* The task:
Produce as output only the lines below starting at the line with "design repository: every" and continuing through the line with "decisions, and a", each one exactly as written.

* Supplied information:
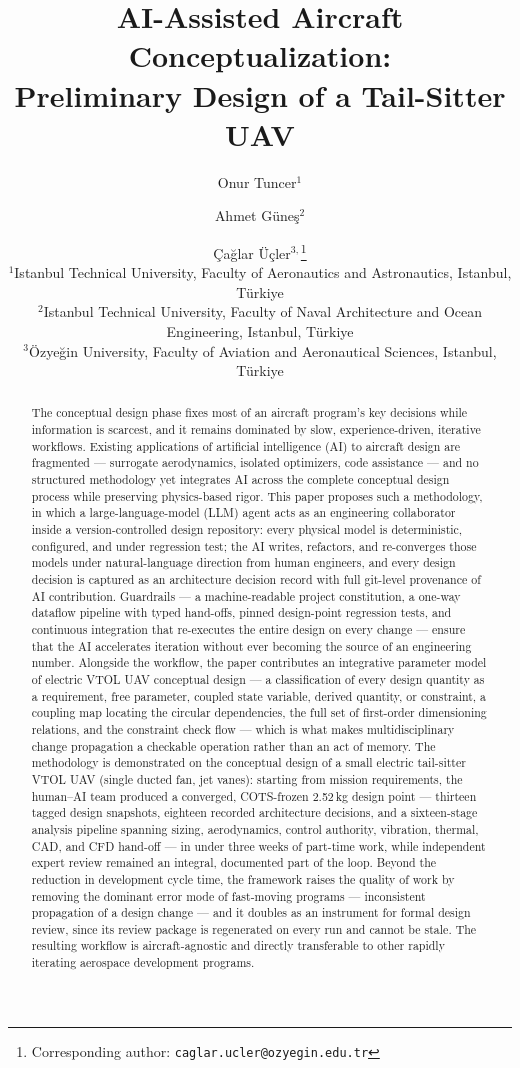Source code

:\documentclass[11pt,a4paper]{article}
\title{\textbf{AI-Assisted Aircraft Conceptualization:\\
Preliminary Design of a Tail-Sitter UAV}}
\author{%
  Onur Tuncer$^{1}$
  \and Ahmet G\"une\c{s}$^{2}$
  \and \c{C}a\u{g}lar \"U\c{c}ler$^{3,}$\thanks{Corresponding author:
  \texttt{caglar.ucler@ozyegin.edu.tr}}\\[1ex]
  \small $^{1}$Istanbul Technical University, Faculty of Aeronautics and
  Astronautics, Istanbul, T\"urkiye\\
  \small $^{2}$Istanbul Technical University, Faculty of Naval
  Architecture and Ocean Engineering, Istanbul, T\"urkiye\\
  \small $^{3}$\"Ozye\u{g}in University, Faculty of Aviation and
  Aeronautical Sciences, Istanbul, T\"urkiye%
}
\date{}
\begin{document}
\maketitle

\begin{abstract}
The conceptual design phase fixes most of an aircraft program's key
decisions while information is scarcest, and it remains dominated by
slow, experience-driven, iterative workflows. Existing applications of
artificial intelligence (AI) to aircraft design are fragmented ---
surrogate aerodynamics, isolated optimizers, code assistance --- and no
structured methodology yet integrates AI across the complete conceptual
design process while preserving physics-based rigor. This paper
proposes such a methodology, in which a large-language-model (LLM)
agent acts as an engineering collaborator inside a version-controlled
design repository: every physical model is deterministic, configured,
and under regression test; the AI writes, refactors, and re-converges
those models under natural-language direction from human engineers, and
every design decision is captured as an architecture decision record
with full git-level provenance of AI contribution. Guardrails --- a
machine-readable project constitution, a one-way dataflow pipeline with
typed hand-offs, pinned design-point regression tests, and continuous
integration that re-executes the entire design on every change ---
ensure that the AI accelerates iteration without ever becoming the
source of an engineering number. Alongside the workflow, the paper
contributes an integrative parameter model of electric VTOL UAV
conceptual design --- a classification of every design quantity as a
requirement, free parameter, coupled state variable, derived quantity,
or constraint, a coupling map locating the circular dependencies, the
full set of first-order dimensioning relations, and the constraint
check flow --- which is what makes multidisciplinary change propagation
a checkable operation rather than an act of memory. The methodology is
demonstrated on the
conceptual design of a small electric tail-sitter VTOL UAV (single
ducted fan, jet vanes): starting from mission requirements, the
human--AI team produced a converged, COTS-frozen 2.52\,kg design point
--- thirteen tagged design snapshots, eighteen recorded architecture
decisions, and a sixteen-stage analysis pipeline spanning sizing,
aerodynamics, control authority, vibration, thermal, CAD, and CFD
hand-off --- in under three weeks of part-time work, while independent
expert review remained an integral, documented part of the loop.
Beyond the reduction in development cycle time, the framework raises
the quality of work by removing the dominant error mode of fast-moving
programs --- inconsistent propagation of a design change --- and it
doubles as an instrument for formal design review, since its review
package is regenerated on every run and cannot be stale. The resulting
workflow is aircraft-agnostic and directly transferable to other
rapidly iterating aerospace development programs.
\end{abstract}
\end{document}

* Result of the task:
design repository: every physical model is deterministic, configured,
and under regression test; the AI writes, refactors, and re-converges
those models under natural-language direction from human engineers, and
every design decision is captured as an architecture decision record
with full git-level provenance of AI contribution. Guardrails --- a
machine-readable project constitution, a one-way dataflow pipeline with
typed hand-offs, pinned design-point regression tests, and continuous
integration that re-executes the entire design on every change ---
ensure that the AI accelerates iteration without ever becoming the
source of an engineering number. Alongside the workflow, the paper
contributes an integrative parameter model of electric VTOL UAV
conceptual design --- a classification of every design quantity as a
requirement, free parameter, coupled state variable, derived quantity,
or constraint, a coupling map locating the circular dependencies, the
full set of first-order dimensioning relations, and the constraint
check flow --- which is what makes multidisciplinary change propagation
a checkable operation rather than an act of memory. The methodology is
demonstrated on the
conceptual design of a small electric tail-sitter VTOL UAV (single
ducted fan, jet vanes): starting from mission requirements, the
human--AI team produced a converged, COTS-frozen 2.52\,kg design point
--- thirteen tagged design snapshots, eighteen recorded architecture
decisions, and a sixteen-stage analysis pipeline spanning sizing,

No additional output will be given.